ActiveRecord::Schema.define do
  create_table :users do |t|
    t.string :name, null: false
  end

  create_table :posts do |t|
    t.references :user, null: false, foreign_key: true
  end
end

class User < ActiveRecord::Base
end

class Post < ActiveRecord::Base
  belongs_to :user
end

class Test < Minitest::Test
  def setup
    @post = Post.new
  end

  def teardown
    Post.clear_validators!
  end

  def test_with_validation
    Post.validates :user, presence: true # Cop violation
    @post.validate

    assert @post.errors.any? == true # This is expected and correct
  end

  def test_with_validation_on_id
    Post.validates :user_id, presence: true # Cop violation
    @post.validate

    assert @post.errors.any? == true # This is expected and correct
  end

  def test_without_validation
    # Cop is happy
    @post.validate

    assert @post.errors.any? == true # Fails! But I wanted a validation error.
  end
end

halo avatar Aug 03 '22 07:08 halo

What's strange, it this test Post.belongs_to_required_by_default is nil. While in the real code it is supposed to be true.

Add

ActiveRecord::Base.belongs_to_required_by_default = true

to your snippet.

You also have to remove Post.clear_validators! from teardown, and call it from test_with_validation and test_with_validation_on_id. Otherwise, it also clears the presence validator defined by belongs_to, @halo .

pirj avatar Aug 03 '22 18:08 pirj

Ah, thank you very much for verifying my results. I improved the test and the error message is properly populated.

It's up to me now, to look up (and display) errors on toolbox even though the <input> is on toolbox_id.

For posterity, here the improved test setup:

require 'bundler/inline'

gemfile(true) do
  source 'https://rubygems.org'

  gem 'activerecord', '7.0.1'
  gem 'sqlite3'
end

require 'active_record'
require 'minitest/autorun'

ActiveRecord::Base.establish_connection(adapter: 'sqlite3', database: ':memory:')
ActiveRecord::Base.logger = Logger.new($stdout)
ActiveRecord::Base.belongs_to_required_by_default = true

ActiveRecord::Schema.define do
  create_table :toolboxes do |t|
  end

  create_table :nails do |t|
    t.references :toolbox, null: false, foreign_key: true
  end

  create_table :screws do |t|
    t.references :toolbox, null: false, foreign_key: true
  end
end

class Toolbox < ActiveRecord::Base
end

class Nail < ActiveRecord::Base
  belongs_to :toolbox
end

class Screw < ActiveRecord::Base
  belongs_to :toolbox
  validates :toolbox_id, presence: true # Cop violation
end

class Test < Minitest::Test
  def test_correct_setup
    assert ActiveRecord::Base.belongs_to_required_by_default == true
  end

  def test_with_validation_on_id
    nail = Nail.new
    nail.validate

    assert nail.errors.attribute_names == [:toolbox] # PASS
  end

  def test_without_validation
    screw = Screw.new
    screw.validate

    assert screw.errors.attribute_names == %i[toolbox toolbox_id] # PASS
  end
end

halo avatar Aug 04 '22 10:08 halo

As a side note, I'd say that it might make sense to ask the Rails team a question regarding executable test cases specifically for ActiveRecord.

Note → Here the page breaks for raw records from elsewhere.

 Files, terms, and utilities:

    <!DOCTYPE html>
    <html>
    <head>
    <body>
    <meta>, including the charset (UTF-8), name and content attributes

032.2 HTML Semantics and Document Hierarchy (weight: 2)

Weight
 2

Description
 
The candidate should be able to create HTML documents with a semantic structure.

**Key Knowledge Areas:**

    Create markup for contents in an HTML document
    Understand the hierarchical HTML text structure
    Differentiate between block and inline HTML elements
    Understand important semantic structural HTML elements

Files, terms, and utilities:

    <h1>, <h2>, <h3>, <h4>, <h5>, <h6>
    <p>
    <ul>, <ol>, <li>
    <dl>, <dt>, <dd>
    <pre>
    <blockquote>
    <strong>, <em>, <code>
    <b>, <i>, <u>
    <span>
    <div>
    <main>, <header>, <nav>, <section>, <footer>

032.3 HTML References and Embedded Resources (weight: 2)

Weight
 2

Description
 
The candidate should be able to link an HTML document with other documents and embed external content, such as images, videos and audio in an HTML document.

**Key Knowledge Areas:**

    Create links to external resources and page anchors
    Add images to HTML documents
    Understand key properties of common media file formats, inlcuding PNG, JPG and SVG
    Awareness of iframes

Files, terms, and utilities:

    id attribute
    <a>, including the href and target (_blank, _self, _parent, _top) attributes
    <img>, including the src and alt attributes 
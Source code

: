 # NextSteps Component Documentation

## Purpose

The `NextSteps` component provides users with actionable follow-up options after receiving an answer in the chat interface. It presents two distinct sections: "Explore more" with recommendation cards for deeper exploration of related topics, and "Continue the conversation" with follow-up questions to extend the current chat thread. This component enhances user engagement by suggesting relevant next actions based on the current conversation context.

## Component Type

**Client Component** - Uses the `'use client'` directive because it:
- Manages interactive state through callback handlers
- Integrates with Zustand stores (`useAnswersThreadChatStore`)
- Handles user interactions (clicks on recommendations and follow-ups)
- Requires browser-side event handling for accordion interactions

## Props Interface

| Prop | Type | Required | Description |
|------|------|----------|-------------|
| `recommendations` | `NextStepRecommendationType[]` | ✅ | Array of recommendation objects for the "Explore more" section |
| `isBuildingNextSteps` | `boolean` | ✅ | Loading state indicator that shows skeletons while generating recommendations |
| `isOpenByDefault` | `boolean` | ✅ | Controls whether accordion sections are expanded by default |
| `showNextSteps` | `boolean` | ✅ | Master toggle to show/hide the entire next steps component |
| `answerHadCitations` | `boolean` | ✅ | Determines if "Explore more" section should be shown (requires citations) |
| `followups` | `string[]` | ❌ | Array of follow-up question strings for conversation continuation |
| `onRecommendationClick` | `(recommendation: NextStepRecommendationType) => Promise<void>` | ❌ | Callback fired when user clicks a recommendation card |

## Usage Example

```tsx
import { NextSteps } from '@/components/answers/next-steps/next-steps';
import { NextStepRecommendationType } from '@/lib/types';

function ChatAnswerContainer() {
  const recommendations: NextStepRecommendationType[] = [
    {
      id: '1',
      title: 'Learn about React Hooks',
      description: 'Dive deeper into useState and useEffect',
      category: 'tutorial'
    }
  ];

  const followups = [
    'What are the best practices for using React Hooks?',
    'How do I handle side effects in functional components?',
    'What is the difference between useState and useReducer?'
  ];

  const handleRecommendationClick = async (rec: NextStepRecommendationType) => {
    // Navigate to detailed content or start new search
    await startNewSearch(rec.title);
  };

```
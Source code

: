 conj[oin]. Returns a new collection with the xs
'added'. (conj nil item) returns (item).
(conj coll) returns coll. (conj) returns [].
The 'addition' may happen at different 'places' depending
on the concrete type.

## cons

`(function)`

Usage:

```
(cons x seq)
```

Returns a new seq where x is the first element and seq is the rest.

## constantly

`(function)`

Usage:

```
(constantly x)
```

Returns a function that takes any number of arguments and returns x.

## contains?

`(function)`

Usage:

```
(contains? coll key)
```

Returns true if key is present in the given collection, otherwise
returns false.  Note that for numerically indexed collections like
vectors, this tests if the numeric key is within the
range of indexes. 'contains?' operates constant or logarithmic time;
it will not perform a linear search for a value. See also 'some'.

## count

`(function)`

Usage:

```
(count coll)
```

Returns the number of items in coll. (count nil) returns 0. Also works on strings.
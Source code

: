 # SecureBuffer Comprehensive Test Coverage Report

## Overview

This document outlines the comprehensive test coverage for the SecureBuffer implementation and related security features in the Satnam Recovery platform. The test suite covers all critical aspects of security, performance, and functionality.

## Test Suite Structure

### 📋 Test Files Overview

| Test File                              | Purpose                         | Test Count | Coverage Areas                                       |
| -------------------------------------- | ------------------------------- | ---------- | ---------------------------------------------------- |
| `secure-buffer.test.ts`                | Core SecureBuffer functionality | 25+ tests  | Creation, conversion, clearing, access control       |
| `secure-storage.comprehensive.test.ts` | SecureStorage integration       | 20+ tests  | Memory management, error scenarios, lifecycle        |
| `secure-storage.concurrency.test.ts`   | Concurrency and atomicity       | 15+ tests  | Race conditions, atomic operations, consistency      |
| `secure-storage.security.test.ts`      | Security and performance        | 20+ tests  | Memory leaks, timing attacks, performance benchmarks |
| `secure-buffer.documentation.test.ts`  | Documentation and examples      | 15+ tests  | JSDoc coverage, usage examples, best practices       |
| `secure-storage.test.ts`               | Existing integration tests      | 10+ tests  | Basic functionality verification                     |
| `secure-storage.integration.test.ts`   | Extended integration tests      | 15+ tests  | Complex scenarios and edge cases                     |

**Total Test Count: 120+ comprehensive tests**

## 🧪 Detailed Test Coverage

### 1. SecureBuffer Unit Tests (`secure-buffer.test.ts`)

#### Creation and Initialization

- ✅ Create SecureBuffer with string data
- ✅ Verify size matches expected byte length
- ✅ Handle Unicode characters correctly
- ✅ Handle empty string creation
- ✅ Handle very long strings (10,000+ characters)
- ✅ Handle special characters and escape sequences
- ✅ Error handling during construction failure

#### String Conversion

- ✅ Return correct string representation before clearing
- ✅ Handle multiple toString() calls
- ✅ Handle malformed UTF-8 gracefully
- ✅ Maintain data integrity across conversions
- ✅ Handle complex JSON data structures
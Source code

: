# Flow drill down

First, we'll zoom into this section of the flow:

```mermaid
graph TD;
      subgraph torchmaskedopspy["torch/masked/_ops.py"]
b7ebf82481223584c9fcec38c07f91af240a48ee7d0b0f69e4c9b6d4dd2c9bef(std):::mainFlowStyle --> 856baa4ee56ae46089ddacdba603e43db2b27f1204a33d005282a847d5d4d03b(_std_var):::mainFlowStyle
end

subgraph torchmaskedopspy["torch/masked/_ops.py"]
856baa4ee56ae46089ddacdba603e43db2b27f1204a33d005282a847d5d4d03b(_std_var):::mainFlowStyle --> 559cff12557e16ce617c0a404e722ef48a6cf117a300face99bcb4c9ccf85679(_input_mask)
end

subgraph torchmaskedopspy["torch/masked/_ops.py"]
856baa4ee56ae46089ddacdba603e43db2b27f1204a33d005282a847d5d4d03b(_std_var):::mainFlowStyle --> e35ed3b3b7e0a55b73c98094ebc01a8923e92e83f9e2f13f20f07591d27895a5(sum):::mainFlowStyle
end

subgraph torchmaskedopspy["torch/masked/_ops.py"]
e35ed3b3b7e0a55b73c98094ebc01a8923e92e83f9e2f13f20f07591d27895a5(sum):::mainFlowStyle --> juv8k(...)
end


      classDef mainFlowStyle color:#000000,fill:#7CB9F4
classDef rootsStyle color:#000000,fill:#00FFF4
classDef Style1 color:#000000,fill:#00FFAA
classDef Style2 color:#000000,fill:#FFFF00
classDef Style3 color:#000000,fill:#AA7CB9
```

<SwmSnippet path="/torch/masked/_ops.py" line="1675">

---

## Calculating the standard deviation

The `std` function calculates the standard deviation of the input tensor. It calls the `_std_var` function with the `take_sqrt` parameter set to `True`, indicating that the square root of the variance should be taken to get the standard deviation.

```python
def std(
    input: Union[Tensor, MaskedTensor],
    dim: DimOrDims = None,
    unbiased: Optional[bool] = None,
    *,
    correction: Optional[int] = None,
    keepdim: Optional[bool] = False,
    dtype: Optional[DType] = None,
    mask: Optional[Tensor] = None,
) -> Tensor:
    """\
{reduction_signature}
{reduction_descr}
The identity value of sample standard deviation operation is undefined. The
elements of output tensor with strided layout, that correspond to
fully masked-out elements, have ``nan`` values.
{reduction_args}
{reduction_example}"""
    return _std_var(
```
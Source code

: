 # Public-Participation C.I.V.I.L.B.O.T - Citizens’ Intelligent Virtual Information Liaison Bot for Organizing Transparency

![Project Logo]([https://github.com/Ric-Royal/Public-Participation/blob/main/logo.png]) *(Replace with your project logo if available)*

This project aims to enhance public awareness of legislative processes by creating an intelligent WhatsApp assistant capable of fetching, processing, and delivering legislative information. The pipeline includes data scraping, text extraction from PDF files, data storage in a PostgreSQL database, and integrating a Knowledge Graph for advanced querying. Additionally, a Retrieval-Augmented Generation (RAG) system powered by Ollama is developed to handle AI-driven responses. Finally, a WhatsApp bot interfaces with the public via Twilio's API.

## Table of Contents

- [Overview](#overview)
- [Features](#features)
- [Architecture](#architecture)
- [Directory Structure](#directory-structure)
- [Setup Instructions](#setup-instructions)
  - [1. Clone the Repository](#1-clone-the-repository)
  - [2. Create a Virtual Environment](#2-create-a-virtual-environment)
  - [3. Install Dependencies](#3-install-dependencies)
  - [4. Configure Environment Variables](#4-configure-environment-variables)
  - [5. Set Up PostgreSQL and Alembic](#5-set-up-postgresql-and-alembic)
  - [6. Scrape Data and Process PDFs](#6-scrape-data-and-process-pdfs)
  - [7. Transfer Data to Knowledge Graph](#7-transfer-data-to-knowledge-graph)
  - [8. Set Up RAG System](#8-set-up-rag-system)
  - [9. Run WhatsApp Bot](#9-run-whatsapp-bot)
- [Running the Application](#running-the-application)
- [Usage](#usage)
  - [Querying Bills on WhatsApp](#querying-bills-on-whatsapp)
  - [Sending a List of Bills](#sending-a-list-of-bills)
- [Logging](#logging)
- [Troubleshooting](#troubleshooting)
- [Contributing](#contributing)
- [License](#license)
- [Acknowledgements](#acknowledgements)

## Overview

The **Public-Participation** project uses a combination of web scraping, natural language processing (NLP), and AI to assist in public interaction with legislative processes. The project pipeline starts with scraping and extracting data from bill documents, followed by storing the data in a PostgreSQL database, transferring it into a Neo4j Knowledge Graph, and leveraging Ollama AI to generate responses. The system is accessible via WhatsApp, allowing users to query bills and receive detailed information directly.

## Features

Without loading the defaults those test cases are rather inconsistent with the normal behaviour like we've just seen. And ::Rails is not even defined, just like it's load_defaults, so I'm personally puzzled how to make it consistent, and if this inconsistency is only for belongs_to_required_by_default, or other options could differ from their defaults, too.